Learning Compositional Radiance Fields of Dynamic Human Heads

[Paper]

[Arxiv]

[Bibtex]

Bibtex

@InProceedings{Wang_2021_CVPR, author = {Wang, Ziyan and Bagautdinov, Timur and Lombardi, Stephen and Simon, Tomas and Saragih, Jason and Hodgins, Jessica and Zollhofer, Michael}, title = {Learning Compositional Radiance Fields of Dynamic Human Heads}, booktitle = {Proceedings of the IEEE/CVF Conference on Computer Vision and Pattern Recognition (CVPR)}, month = {June}, year = {2021}, pages = {5704-5713} }

Video Results

Free View Rendering

Free view rendering of three human heads. We show the talking head under different camera poses and expressions.

Comparison to Baseline Approaches

We show results for Neural Volumes (NV) in the first column and results for temporal NeRF in the second. The third column is our result, and the fourth is the ground truth image for a fixed viewpoint. Note that we show the ground truth image from a fixed viewpoint as we do not have ground truth for arbitrary camera poses.

Animation

Sampling from Latent Space

We show free view rendering results of several expressions sampled from our latent space.

Interpolation of Sampled Expression

We show animation results by performing linear interpolation of several sampled expressions. For each video, we first sample 12 latent codes to generate the keyframes. Than, we generate 10 more frames between every pair of keyframes by linear interpolation in the latent space.

Landmark Driven Facial Animation

Here we show two videos of driving the animation using a set of 2D keypoints. The first one is generated from the model on a novel sequence and the seconde one is from the model with encoder-only finetuning on the same sequence. The leftmost column (with a blue border) serves as the input. The second and third column show the prediction and the ground truth respectively.

Fitting to a New Sequence

No Finetuning

We first test our model on a novel sequence without any finetuning.
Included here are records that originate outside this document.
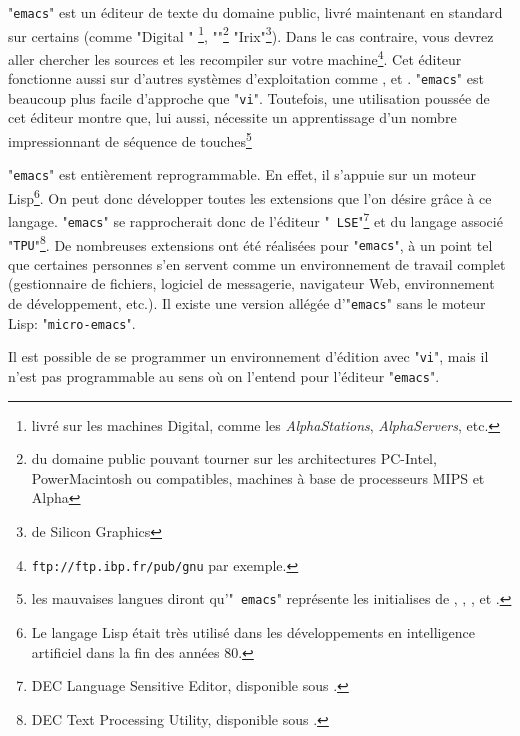 "{\tt emacs}" est un {\'e}diteur de texte du domaine public, livr{\'e}
maintenant en standard sur certains {\Unix} (comme "Digital
{\Unix}" \footnote{{\Unix} livr{\'e} sur les machines Digital, comme les
{\sl AlphaStations}, {\sl AlphaServers}, etc.},
"{\Linux}"\footnote{{\Unix} du domaine public pouvant tourner sur
les architectures PC-Intel, PowerMacintosh ou compatibles, machines {\`a}
base de processeurs MIPS et Alpha} "Irix"\footnote{{\Unix} de
Silicon Graphics}). Dans le cas contraire, vous devrez aller chercher
les sources et les recompiler sur votre machine\footnote{
{\tt ftp://ftp.ibp.fr/pub/gnu} par exemple.}. Cet {\'e}diteur fonctionne
aussi sur d'autres syst{\`e}mes d'exploitation comme {\MacOS}, {\Windows} et
{\OpenVMS}. "{\tt emacs}" est beaucoup plus facile d'approche que
"{\tt vi}". Toutefois, une utilisation pouss{\'e}e de cet {\'e}diteur montre
que, lui aussi, n{\'e}cessite un apprentissage d'un nombre impressionnant de
s{\'e}quence de touches\footnote{les mauvaises langues diront qu'"{\tt
emacs}" repr{\'e}sente les initialises de \esckey, , \altkey,
\ctrlkey et \shiftkey.}

"{\tt emacs}" est enti{\`e}rement reprogrammable. En effet, il s'appuie
sur un moteur Lisp\footnote{Le langage Lisp {\'e}tait tr{\`e}s utilis{\'e} dans les
d{\'e}veloppements en intelligence artificiel dans la fin des ann{\'e}es 80.}.
On peut donc d{\'e}velopper toutes les extensions que l'on d{\'e}sire gr{\^a}ce {\`a} ce
langage. "{\tt emacs}" se rapprocherait donc de l'{\'e}diteur "{\tt
LSE}"\footnote{DEC Language Sensitive Editor, disponible sous {\OpenVMS}.}
et du langage associ{\'e} "{\tt TPU}"\footnote{DEC Text Processing
Utility, disponible sous {\OpenVMS}.}. De nombreuses extensions ont {\'e}t{\'e}
r{\'e}alis{\'e}es pour "{\tt emacs}", {\`a} un point tel que certaines personnes
s'en servent comme un environnement de travail complet (gestionnaire de
fichiers, logiciel de messagerie, navigateur Web, environnement de
d{\'e}veloppement, etc.). Il existe une version all{\'e}g{\'e}e d'"{\tt emacs}"
sans le moteur Lisp: "{\tt micro-emacs}".

\begin{remarque}
Il est possible de se programmer un environnement d'{\'e}dition avec "{\tt vi}",
mais il n'est pas programmable au sens o{\`u} on l'entend pour l'{\'e}diteur
"{\tt emacs}".
\end{remarque}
The leftmost column (with a red border) are the inputs to the model. The second and third column show the prediction and the ground truth respectively.

Encoder-only Finetuning

Here we show results of our model on the same sequence with encoder-only finetuning. The leftmost column (with a red border) shows the inputs to the model. The second and third column show the prediction and ground truth.